## Entries provided
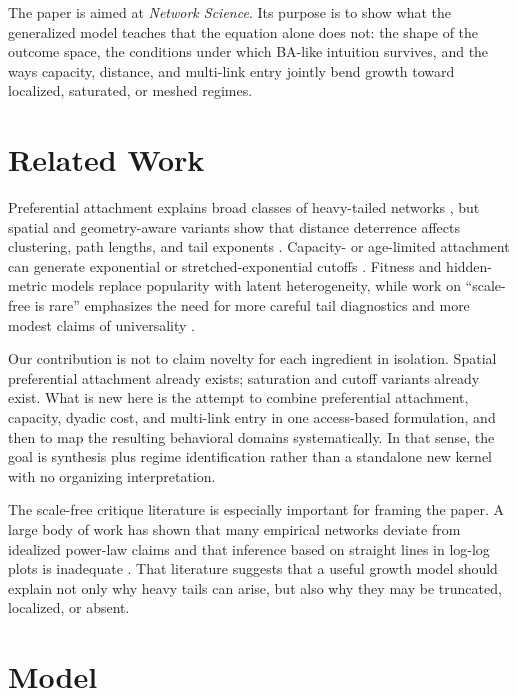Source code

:\documentclass[11pt]{article}
\begin{document}
The paper is aimed at \emph{Network Science}. Its purpose is to show what the generalized model teaches that the equation alone does not: the shape of the outcome space, the conditions under which BA-like intuition survives, and the ways capacity, distance, and multi-link entry jointly bend growth toward localized, saturated, or meshed regimes.

\section{Related Work}

Preferential attachment explains broad classes of heavy-tailed networks \citep{barabasi1999emergence}, but spatial and geometry-aware variants show that distance deterrence affects clustering, path lengths, and tail exponents \citep{barthelemy2011spatial}. Capacity- or age-limited attachment can generate exponential or stretched-exponential cutoffs \citep{krapivsky2001organization,bianconi2001competition}. Fitness and hidden-metric models replace popularity with latent heterogeneity, while work on ``scale-free is rare'' emphasizes the need for more careful tail diagnostics and more modest claims of universality \citep{clauset2009power,holme2019rare,broido2019scale,voitalov2019scale}.

Our contribution is not to claim novelty for each ingredient in isolation. Spatial preferential attachment already exists; saturation and cutoff variants already exist. What is new here is the attempt to combine preferential attachment, capacity, dyadic cost, and multi-link entry in one access-based formulation, and then to map the resulting behavioral domains systematically. In that sense, the goal is synthesis plus regime identification rather than a standalone new kernel with no organizing interpretation.

The scale-free critique literature is especially important for framing the paper. A large body of work has shown that many empirical networks deviate from idealized power-law claims and that inference based on straight lines in log-log plots is inadequate \citep{newman2003structure,dorogovtsev2000generic,li2005towards,clauset2009power,golosovsky2017power,broido2019scale,smith2021scarcity}. That literature suggests that a useful growth model should explain not only why heavy tails can arise, but also why they may be truncated, localized, or absent.

\section{Model}
\label{sec:model}
\end{document}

## Problem description
The response should consist of the lines above from the first through the one containing "Our contribution is", transcribed exactly, with every picture left out.

## Answer section
Source code

:\documentclass[11pt]{article}
\begin{document}
The paper is aimed at \emph{Network Science}. Its purpose is to show what the generalized model teaches that the equation alone does not: the shape of the outcome space, the conditions under which BA-like intuition survives, and the ways capacity, distance, and multi-link entry jointly bend growth toward localized, saturated, or meshed regimes.

\section{Related Work}

Preferential attachment explains broad classes of heavy-tailed networks \citep{barabasi1999emergence}, but spatial and geometry-aware variants show that distance deterrence affects clustering, path lengths, and tail exponents \citep{barthelemy2011spatial}. Capacity- or age-limited attachment can generate exponential or stretched-exponential cutoffs \citep{krapivsky2001organization,bianconi2001competition}. Fitness and hidden-metric models replace popularity with latent heterogeneity, while work on ``scale-free is rare'' emphasizes the need for more careful tail diagnostics and more modest claims of universality \citep{clauset2009power,holme2019rare,broido2019scale,voitalov2019scale}.

Our contribution is not to claim novelty for each ingredient in isolation. Spatial preferential attachment already exists; saturation and cutoff variants already exist. What is new here is the attempt to combine preferential attachment, capacity, dyadic cost, and multi-link entry in one access-based formulation, and then to map the resulting behavioral domains systematically. In that sense, the goal is synthesis plus regime identification rather than a standalone new kernel with no organizing interpretation.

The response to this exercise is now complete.